Onboarding is long. It asks a sensible set of questions about your target role, seniority, industry, location, and preferences, step by step. The questions make sense for applying, though a few could be pre-filled from your resume. At the end, the app dropped me on a payment wall with no way to look around first. The only workaround was to exit and re-enter the app from the landing page, which is not paywalled, and even then most in-app pages were locked.

AIApply onboarding, one of many sequential preference steps

AIApply onboarding, one of many sequential preference steps.

Source: aiapply.co (screenshot, fair use)

The job search is where the biggest problem showed up. I searched "Senior Software Engineer" with a location of Seattle. Every result was titled exactly "Senior Software Engineer," which is what keyword string matching produces, not semantic understanding of your background. Worse, when I opened one result's details, the role's location was Los Angeles, not the Seattle I had searched. The listings were dated one day to three weeks old, so the board was not surfacing freshly posted roles during my test. AIApply does not disclose where it sources listings or how often it re-scans, so I am describing what I saw, not its pipeline. Job details were thin too: a title, a company, a few skill tags, and a three-line blurb, with no full description, salary, or requirements list.

AIApply job search for "Senior Software Engineer" returning only exact-title results

AIApply job search for "Senior Software Engineer" returning only exact-title results.

Source: aiapply.co (screenshot, fair use)
AIApply job detail panel showing only a short three-line blurb and a few tags

AIApply job detail panel showing only a short three-line blurb and a few tags.

Source: aiapply.co (screenshot, fair use)

The rest of the experience matched what users report. Upgrade pop-ups appeared roughly every twenty seconds. The interface stretches awkwardly on a large monitor, with a tiny icon menu on the far left, controls pushed to the far right, and an empty center that is tiring to scan. The left-hand menu leans on emoji-style icons that are hard to read at a glance. None of this is fatal, but it adds friction to a product that is asking you to pay before you can judge it.

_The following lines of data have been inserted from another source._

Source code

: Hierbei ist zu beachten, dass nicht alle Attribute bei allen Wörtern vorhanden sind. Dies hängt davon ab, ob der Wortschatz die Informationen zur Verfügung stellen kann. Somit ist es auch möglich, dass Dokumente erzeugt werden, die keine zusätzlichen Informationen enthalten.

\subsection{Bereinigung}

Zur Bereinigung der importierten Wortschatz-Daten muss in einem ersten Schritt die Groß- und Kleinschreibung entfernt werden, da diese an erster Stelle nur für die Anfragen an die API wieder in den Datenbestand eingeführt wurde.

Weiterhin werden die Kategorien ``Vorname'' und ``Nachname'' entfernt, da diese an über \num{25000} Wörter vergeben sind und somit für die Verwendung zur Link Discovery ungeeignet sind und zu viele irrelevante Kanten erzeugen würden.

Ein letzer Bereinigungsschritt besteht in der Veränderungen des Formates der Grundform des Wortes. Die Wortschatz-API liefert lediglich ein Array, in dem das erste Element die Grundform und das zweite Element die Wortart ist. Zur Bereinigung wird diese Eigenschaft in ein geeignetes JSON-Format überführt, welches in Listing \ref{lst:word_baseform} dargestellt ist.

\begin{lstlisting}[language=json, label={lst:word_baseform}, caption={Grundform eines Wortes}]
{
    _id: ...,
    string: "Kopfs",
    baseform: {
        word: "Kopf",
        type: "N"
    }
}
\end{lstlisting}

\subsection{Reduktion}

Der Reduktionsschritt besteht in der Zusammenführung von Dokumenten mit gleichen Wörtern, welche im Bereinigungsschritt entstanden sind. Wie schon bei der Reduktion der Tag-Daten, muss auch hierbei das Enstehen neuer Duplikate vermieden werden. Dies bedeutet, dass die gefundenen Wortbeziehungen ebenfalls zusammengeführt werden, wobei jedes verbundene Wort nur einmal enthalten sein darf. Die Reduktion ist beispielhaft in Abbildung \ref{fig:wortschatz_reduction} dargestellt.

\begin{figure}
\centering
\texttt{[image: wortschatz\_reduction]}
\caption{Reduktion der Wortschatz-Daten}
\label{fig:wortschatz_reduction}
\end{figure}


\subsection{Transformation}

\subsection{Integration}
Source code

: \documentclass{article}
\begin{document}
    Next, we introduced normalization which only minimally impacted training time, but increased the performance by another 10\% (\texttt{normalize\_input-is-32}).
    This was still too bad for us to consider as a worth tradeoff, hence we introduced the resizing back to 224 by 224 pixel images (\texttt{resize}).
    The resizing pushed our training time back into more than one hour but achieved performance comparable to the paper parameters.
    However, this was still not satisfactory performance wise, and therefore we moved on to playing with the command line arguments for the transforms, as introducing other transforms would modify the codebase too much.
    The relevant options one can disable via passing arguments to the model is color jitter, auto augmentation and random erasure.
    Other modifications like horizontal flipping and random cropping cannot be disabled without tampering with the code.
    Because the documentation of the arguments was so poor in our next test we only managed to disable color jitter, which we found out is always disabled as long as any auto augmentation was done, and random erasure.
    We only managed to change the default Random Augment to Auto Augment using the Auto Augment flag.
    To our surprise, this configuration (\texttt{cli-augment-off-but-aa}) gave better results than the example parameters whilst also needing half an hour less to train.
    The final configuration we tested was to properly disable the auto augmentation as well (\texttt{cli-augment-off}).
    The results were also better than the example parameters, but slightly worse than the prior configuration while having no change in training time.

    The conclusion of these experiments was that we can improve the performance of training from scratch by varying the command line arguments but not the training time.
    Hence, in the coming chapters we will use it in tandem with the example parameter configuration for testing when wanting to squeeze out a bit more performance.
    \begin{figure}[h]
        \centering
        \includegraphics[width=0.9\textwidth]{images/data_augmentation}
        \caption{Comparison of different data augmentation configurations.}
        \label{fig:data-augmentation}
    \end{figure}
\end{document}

AIApply stretched across a 32-inch monitor with a large empty center

AIApply stretched across a 32-inch monitor with a large empty center.

Source: aiapply.co (screenshot, fair use)

What real users say: Trustpilot, Reddit, and BBB

AIApply's third-party reputation is genuinely mixed, and it is worth reading past the star average. On Trustpilot it holds a 4.2 out of 5 "Great" rating across 1,552 reviews, with 820 posted in the last twelve months (verified 2026-07-14). Two caveats sit on that number. The profile is a merged profile, meaning some reviews came from other company profiles, and AIApply both invites customers to review and has replied to 61% of negative reviews. Plenty of the praise looks real, as one five-star review shows.

Positive review

Applied to 150+ jobs in a week, and secured 2 confirmed interviews.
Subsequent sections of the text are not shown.